Stare domy ciężko dogrzać, trzeba je ocieplić, a nowe budynki budować z warstwą izolacji, szczelnymi oknami i drzwiami, w starych trzeba wszystko uszczelnić, znów wadą są koszty.

Najmniejszy dyskomfort to konieczność używania wielu warstw ubrań jednocześnie, często noszone ubrania się zużywają, trzeba kupować nowe. Niestety pod każdym względem epoka lodowcowa już jest kosztowna np. przez konieczność całorocznego ogrzewania domu, potrzeba większej liczby ubrań i butów, coraz droższe jedzenie, a będzie kosztować jeszcze więcej.
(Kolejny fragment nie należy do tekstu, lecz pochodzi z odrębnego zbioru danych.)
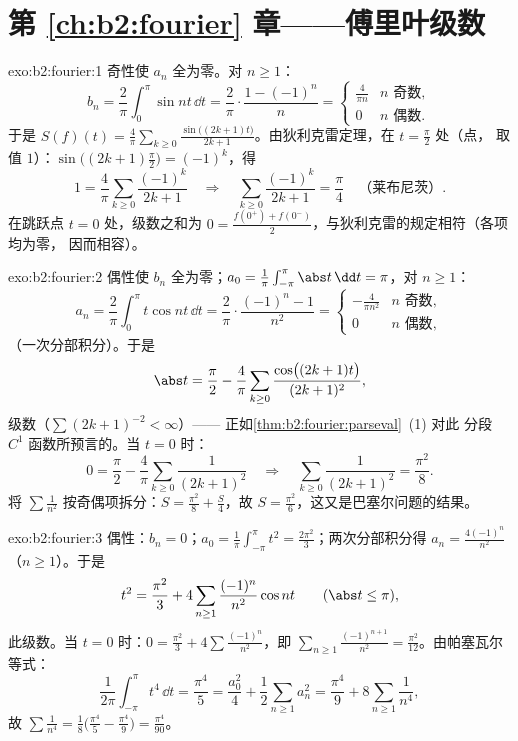 \section*{第 \ref{ch:b2:fourier} 章——傅里叶级数}

\begin{solution}{exo:b2:fourier:1}
奇性使 $a_n$ 全为零。对 $n \geq 1$：
\[
b_n = \frac{2}{\pi}\int_0^{\pi} \sin nt\,\dd t
= \frac{2}{\pi}\cdot\frac{1 - (-1)^n}{n}
= \begin{cases} \frac{4}{\pi n} & n \text{ 奇数},\\ 0 & n
\text{ 偶数}. \end{cases}
\]
于是 $S(f)(t) = \frac{4}{\pi}\sum_{k\geq0} \frac{\sin\bigl((2k+1)t
\bigr)}{2k+1}$。由狄利克雷定理，在 $t = \frac\pi2$ 处（点，
取值 $1$）：$\sin\bigl((2k+1)\frac\pi2\bigr) = (-1)^k$，得
\[
1 = \frac4\pi \sum_{k\geq0}\frac{(-1)^k}{2k+1}
\quad\Longrightarrow\quad
\sum_{k\geq0}\frac{(-1)^k}{2k+1} = \frac{\pi}{4}
\quad\text{（莱布尼茨）}.
\]
在跳跃点 $t = 0$ 处，级数之和为 $0 = \frac{f(0^+) +
f(0^-)}{2}$，与狄利克雷的规定相符（各项均为零，
因而相容）。
\end{solution}

\begin{solution}{exo:b2:fourier:2}
偶性使 $b_n$ 全为零；$a_0 = \frac{1}{\pi}\int_{-\pi}^\pi\abs
t\,\dd t = \pi$，对 $n \geq 1$：
\[
a_n = \frac{2}{\pi}\int_0^\pi t\cos nt\,\dd t
= \frac{2}{\pi}\cdot\frac{(-1)^n - 1}{n^2}
= \begin{cases} -\frac{4}{\pi n^2} & n \text{ 奇数},\\ 0 & n
\text{ 偶数}, \end{cases}
\]
（一次分部积分）。于是
\[
\abs t = \frac{\pi}{2} - \frac{4}{\pi}\sum_{k\geq0}
\frac{\cos\bigl((2k+1)t\bigr)}{(2k+1)^2} ,
\]
级数\emph{}（$\sum (2k+1)^{-2} < \infty$）——
正如\cref{thm:b2:fourier:parseval}~(1) 对此
分段 $C^1$ 函数所预言的。当 $t = 0$ 时：
\[
0 = \frac\pi2 - \frac4\pi\sum_{k\geq0}\frac{1}{(2k+1)^2}
\quad\Longrightarrow\quad
\sum_{k\geq0}\frac{1}{(2k+1)^2} = \frac{\pi^2}{8} .
\]
将 $\sum \frac{1}{n^2}$ 按奇偶项拆分：$S =
\frac{\pi^2}{8} + \frac S4$，故 $S = \frac{\pi^2}{6}$，这又是巴塞尔问题的结果。
\end{solution}

\begin{solution}{exo:b2:fourier:3}
偶性：$b_n = 0$；$a_0 = \frac{1}{\pi}\int_{-\pi}^{\pi} t^2 =
\frac{2\pi^2}{3}$；两次分部积分得 $a_n =
\frac{4(-1)^n}{n^2}$（$n \geq 1$）。于是
\[
t^2 = \frac{\pi^2}{3} + 4\sum_{n\geq1}
\frac{(-1)^n}{n^2}\cos nt
\qquad (\abs t \leq \pi),
\]
此级数。当 $t = 0$ 时：$0 = \frac{\pi^2}{3} +
4\sum\frac{(-1)^n}{n^2}$，即 $\sum_{n\geq1}
\frac{(-1)^{n+1}}{n^2} = \frac{\pi^2}{12}$。由帕塞瓦尔等式：
\[
\frac{1}{2\pi}\int_{-\pi}^{\pi} t^4\,\dd t = \frac{\pi^4}{5}
= \frac{a_0^2}{4} + \frac12\sum_{n\geq1} a_n^2
= \frac{\pi^4}{9} + 8\sum_{n\geq1}\frac{1}{n^4} ,
\]
故 $\sum \frac{1}{n^4} = \frac18\bigl(\frac{\pi^4}{5} -
\frac{\pi^4}{9}\bigr) = \frac{\pi^4}{90}$。
\end{solution}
Skutki psychologiczne, długotrwały ziąb uniemożliwia wiele możliwości odpoczynku i sportu, co pogarsza nastrój, samo zimno jest bardzo nieprzyjemne, można sobie radzić korzystając z sauny lub kupując kominek z otwartym paleniskiem, którego błogi żar zrównoważy stres spowodowany zimnem i mrozem. Taki kominek jest kosztowny i karnet na siłownię również. Piecyki kozy dają wspaniałe ciepło, trzeba tylko siedzieć bardzo blisko nich. Długotrwałe okresy zachmurzenia rozlegulowują zegar biologiczny, powodują chandrę, pogłębiają stany depresyjne. Światło słoneczne o natężeniu 20000 luksów oddziałuje na melanopsynę w komórkach zwojowych siatkówki i generuje impuls nerwowy idący do ośrodka zegara biologicznego, jąder nadskrzyżowaniowych podwzgórza i reguluje rytm snu i czuwania, ponadto stymuluje wydzielanie endorfin, które powodują dobry nastrój, dlatego w słoneczny dzień jesteśmy szczęśliwi, chce nam się żyć i działać, a w deszczowy dzień popadamy w marazm, stąd depresje sezonowe oraz wiosenno-letnie okresy euforii. Światło stymuluje też wydzielanie dopaminy, która dodaje chęci, sił i humoru. Niestety coraz mniej słonecznych dni.

Zimno i brak słońca to także obniżenie libido, witamina D umożliwia wchłanianie wapnia, który bierze udział w syntezie hormonów sterydowych, w tym płciowych, dodatkowo w upały, kiedy się pocimy i mamy niewiele ubrań łatwo roznoszą się feromony. Największe libido mamy wiosną, tak by w czasie ciąży kobieta miała dostęp do świeżych warzyw i owoców, więc zdrowego pożywienia, jest też synteza skórna witaminy D, potrzebnej bardzo szczególnie w ciąży, kiedy dziecko odbiera kobiecie wapń potrzebny do tworzenia własnych organów, nie tylko kości. Latem, kiedy mamy mało ubrań i bardziej się pocimy łatwo rozsiewane są feromony. Na pewno zdarzą się pojedyncze długie i ciepłe wiosny oraz upalne lata, ale pojedyncze lata nie podniosą przyrostu demograficznego i nie będzie komu płacić składek na nasze emerytury oraz emerytury naszych dzieci i wnuków. Wpłynie to na podniesienie wieku emerytalnego i wysokość pensji, co z kolei zmniejszy możliwość radzenia sobie z zimnem. Dotyczy to głównie krajów położonych na szerokościach geograficznych od zwrotników do biegunów.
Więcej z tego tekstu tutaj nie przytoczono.